The ups has a serial port and works well with Windows, along with a serial to USB adapter and the Opti-UPS ‘Sentry’ software, the UPS can tell Windows when it has switched to battery mode on an AC power failure. This allows Windows to shut down properly if needed.
The Sentry software is not available for Linux and the serial data is non-standard and not easy to decipher. It’s not even supported by NUT (http://www.networkupstools.org)
So I decided to use the front LED’s on the device to ascertain the current state of the UPS, the green LED means the UPS is on AC mode, orange means battery mode.
I took the UPS apart and soldered two wires to the battery mode LED, fed these outside of the UPS and hooked them up to a Raspberry Pi’s GPIO port and ground.
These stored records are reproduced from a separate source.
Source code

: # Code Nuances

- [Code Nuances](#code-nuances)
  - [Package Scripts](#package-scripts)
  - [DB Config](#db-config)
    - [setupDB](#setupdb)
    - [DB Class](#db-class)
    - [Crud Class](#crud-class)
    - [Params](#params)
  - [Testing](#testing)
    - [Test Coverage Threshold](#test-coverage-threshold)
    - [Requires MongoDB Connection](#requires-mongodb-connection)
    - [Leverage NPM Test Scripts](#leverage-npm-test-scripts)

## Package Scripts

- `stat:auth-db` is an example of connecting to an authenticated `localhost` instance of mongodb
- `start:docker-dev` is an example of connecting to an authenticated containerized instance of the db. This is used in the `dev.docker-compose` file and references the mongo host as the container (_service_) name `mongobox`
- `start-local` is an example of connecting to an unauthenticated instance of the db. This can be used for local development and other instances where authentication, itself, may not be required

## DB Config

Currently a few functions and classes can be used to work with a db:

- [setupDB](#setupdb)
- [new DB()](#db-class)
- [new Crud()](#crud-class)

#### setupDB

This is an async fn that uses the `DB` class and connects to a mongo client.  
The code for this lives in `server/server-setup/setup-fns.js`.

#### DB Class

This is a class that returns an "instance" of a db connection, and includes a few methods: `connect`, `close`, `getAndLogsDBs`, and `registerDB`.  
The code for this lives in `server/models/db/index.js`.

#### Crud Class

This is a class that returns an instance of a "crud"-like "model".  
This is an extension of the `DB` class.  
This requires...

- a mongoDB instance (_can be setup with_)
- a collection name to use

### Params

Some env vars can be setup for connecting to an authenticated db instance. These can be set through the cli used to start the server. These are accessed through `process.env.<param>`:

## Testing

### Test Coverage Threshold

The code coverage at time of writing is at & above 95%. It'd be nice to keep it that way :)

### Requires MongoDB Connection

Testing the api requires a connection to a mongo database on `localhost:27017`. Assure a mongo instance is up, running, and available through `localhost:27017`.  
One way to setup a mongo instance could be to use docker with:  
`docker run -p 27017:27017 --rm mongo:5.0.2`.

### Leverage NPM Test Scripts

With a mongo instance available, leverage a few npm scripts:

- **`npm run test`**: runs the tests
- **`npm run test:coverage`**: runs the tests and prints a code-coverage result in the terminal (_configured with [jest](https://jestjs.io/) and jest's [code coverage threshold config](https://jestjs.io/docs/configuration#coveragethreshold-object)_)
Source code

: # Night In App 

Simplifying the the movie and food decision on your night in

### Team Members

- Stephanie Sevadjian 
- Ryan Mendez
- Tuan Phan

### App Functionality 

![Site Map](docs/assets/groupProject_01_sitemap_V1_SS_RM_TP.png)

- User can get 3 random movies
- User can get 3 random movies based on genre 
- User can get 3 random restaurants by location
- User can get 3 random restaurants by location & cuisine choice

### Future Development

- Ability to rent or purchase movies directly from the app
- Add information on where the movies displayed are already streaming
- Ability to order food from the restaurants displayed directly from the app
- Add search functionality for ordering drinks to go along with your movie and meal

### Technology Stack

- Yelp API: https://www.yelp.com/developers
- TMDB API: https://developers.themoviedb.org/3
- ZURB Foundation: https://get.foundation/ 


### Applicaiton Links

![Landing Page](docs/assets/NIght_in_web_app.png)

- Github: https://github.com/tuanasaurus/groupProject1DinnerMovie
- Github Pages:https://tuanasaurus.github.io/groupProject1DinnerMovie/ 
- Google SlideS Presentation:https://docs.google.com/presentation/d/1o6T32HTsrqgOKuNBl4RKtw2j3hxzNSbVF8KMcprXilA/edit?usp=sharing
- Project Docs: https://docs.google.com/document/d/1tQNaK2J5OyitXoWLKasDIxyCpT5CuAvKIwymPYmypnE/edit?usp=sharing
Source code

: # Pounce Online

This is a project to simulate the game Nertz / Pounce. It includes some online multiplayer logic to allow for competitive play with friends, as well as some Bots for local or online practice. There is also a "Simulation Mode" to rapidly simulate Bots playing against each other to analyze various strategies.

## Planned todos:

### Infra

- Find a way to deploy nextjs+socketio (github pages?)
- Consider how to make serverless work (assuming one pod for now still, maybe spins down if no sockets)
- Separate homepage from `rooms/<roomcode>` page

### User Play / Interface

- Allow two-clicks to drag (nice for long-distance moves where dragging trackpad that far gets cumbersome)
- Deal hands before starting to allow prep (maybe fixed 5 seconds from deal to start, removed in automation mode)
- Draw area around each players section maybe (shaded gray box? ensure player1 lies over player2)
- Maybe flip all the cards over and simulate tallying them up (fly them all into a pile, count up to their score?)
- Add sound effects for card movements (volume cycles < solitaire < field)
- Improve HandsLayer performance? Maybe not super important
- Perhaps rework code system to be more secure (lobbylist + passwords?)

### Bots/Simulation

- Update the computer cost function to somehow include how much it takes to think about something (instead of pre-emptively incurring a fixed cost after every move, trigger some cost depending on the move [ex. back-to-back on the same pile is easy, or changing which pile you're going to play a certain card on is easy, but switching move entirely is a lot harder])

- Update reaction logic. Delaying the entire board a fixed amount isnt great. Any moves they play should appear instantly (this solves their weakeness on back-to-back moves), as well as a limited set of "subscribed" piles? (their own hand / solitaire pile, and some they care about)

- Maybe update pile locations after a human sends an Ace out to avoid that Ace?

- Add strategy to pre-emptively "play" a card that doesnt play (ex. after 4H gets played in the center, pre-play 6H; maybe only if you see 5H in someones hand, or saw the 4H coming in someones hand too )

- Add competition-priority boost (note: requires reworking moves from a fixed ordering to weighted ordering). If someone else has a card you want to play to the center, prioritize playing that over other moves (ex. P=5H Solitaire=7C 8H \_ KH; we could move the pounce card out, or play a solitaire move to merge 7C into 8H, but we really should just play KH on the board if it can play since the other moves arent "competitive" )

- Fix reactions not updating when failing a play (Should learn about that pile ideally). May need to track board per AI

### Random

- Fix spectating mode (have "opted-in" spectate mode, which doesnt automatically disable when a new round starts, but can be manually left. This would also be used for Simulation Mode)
Now when the AC power fails, the UPS sends 1.8v to the front LED and the Raspberry Pi reads a logic 1 on it’s GPIO pin (pin 5 set as an input).
This means I can monitor that pin with a BASH script, and have the script shutdown my NAS, and other networked devices all being powered by the UPS - over SSH.
The example script I've made checks the GPIO pin every few seconds, and if it reads a "1" then the AC power is down, It then sends me a push notification to my iPhone using Prowl/Growl. If the AC power remains off for longer than 30 seconds the script issues a shutdown command to my NAS drive. The GPIO pin is then monitored again, until the power is restored, then it sends a WakeOnLan packet to the NAS to power it up again.
You'll need to enable passwordless ssh logins to your own devices if you use this same method.